Hi, Jim! The only “gotchas” would be communal villa and resort fees which is rather logical. SV wouldn’t have them too high, but then neither would you have any facilities apart from security and the Clubhouse. Whereas in AH you would have an array of them = higher expenses. But I would say that there is a certain “homeowner filter” in the resorts so there is less of a chance to have bizzare encounters with neighbors in terms of noise/disturbances etc. In the villages it is rather unregulated and subject to your luck with neighbors good luck!


----------



## Shotokan101 (Mar 29, 2019)

Iilziite said:


> Hi, Jim! The only “gotchas” would be communal villa and resort fees which is rather logical. SV wouldn’t have them too high, but then neither would you have any facilities apart from security and the Clubhouse. Whereas in AH you would have an array of them = higher expenses. But I would say that there is a certain “homeowner filter” in the resorts so there is less of a chance to have bizzare encounters with neighbors in terms of noise/disturbances etc. In the villages it is rather unregulated and subject to your luck with neighbors good luck!


Thanks that's good to know

Jim


----------



## Patka (Apr 17, 2018)

Iilziite said:


> Moderated. touting for business
> Hi Lilziite, thank you for the information. We will contact you once we are in Cyprus. Still undecided which part of Cyprus would work for us best, doing our research. Have a happy holidays.


----------



## Shotokan101 (Mar 29, 2019)

Thanks Nigel, 
I will check out your articles. 

We are definitely not interested in apartments and are looking for a detached property with private pool. 

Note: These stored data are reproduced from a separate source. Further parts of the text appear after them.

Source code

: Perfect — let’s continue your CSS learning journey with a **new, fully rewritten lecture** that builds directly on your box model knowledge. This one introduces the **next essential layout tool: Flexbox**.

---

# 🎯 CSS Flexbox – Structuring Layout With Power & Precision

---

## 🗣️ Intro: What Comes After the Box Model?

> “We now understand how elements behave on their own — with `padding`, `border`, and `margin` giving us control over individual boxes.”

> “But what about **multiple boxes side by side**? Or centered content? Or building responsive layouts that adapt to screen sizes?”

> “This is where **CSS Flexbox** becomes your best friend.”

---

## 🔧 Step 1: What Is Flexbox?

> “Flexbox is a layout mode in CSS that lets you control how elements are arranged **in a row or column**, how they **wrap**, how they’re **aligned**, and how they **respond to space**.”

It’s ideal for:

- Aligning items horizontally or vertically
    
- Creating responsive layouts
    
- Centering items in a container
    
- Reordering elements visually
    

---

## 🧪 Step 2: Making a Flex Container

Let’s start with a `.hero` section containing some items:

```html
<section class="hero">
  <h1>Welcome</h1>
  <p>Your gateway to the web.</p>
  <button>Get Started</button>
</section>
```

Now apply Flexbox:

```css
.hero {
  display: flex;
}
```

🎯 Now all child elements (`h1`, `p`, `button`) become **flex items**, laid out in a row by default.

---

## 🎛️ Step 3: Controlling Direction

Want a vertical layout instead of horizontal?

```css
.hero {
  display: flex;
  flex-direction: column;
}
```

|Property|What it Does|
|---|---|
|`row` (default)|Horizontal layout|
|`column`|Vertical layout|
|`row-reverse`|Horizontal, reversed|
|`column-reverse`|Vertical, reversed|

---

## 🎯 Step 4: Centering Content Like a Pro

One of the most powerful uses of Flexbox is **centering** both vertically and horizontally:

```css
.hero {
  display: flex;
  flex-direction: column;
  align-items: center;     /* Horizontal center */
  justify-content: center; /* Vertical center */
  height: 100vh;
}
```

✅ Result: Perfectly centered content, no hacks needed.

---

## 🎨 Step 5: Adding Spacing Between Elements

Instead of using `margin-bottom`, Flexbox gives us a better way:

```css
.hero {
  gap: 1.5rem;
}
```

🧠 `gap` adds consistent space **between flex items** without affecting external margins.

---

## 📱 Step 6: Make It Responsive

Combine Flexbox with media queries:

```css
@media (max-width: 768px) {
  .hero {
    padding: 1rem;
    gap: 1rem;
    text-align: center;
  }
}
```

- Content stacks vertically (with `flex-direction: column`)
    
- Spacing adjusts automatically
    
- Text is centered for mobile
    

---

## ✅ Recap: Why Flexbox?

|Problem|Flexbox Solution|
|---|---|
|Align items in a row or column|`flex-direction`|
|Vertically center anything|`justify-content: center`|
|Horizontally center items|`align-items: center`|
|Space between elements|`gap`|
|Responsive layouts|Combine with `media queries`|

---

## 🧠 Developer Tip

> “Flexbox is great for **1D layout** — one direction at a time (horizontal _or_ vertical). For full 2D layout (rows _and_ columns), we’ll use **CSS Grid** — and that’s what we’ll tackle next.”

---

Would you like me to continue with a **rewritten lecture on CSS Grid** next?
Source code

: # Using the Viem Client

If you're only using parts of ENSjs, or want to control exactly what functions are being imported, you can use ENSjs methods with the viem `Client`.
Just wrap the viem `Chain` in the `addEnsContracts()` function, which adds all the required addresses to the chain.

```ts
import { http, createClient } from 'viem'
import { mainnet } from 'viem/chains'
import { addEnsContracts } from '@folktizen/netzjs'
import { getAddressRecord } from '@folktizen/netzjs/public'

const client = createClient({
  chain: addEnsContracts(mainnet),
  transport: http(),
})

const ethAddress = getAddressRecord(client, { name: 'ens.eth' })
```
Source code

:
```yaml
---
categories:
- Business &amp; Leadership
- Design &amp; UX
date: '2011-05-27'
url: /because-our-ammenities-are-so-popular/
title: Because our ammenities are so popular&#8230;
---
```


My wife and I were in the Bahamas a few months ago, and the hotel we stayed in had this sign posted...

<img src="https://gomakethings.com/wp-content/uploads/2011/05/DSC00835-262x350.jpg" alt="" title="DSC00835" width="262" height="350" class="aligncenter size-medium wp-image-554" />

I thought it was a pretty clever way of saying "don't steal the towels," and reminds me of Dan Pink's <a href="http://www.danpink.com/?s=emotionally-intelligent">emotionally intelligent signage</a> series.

Only reason I asked was I had noticed a few properties being listed as either being on a "Gated Community" or being in golf resorts/communities and suddenly wondered if there might be any additional costs or issues that I need to be aware of buying such properties as opposed to say a detached villa in Peyia for example. 

Jim


----------



## nhowarth (Dec 6, 2017)

If you're looking for a "detached property with private pool" on a gated community, there's a possibility that it will form part of a jointly-owned property. Make sure you check the Title Deed to be sure.


----------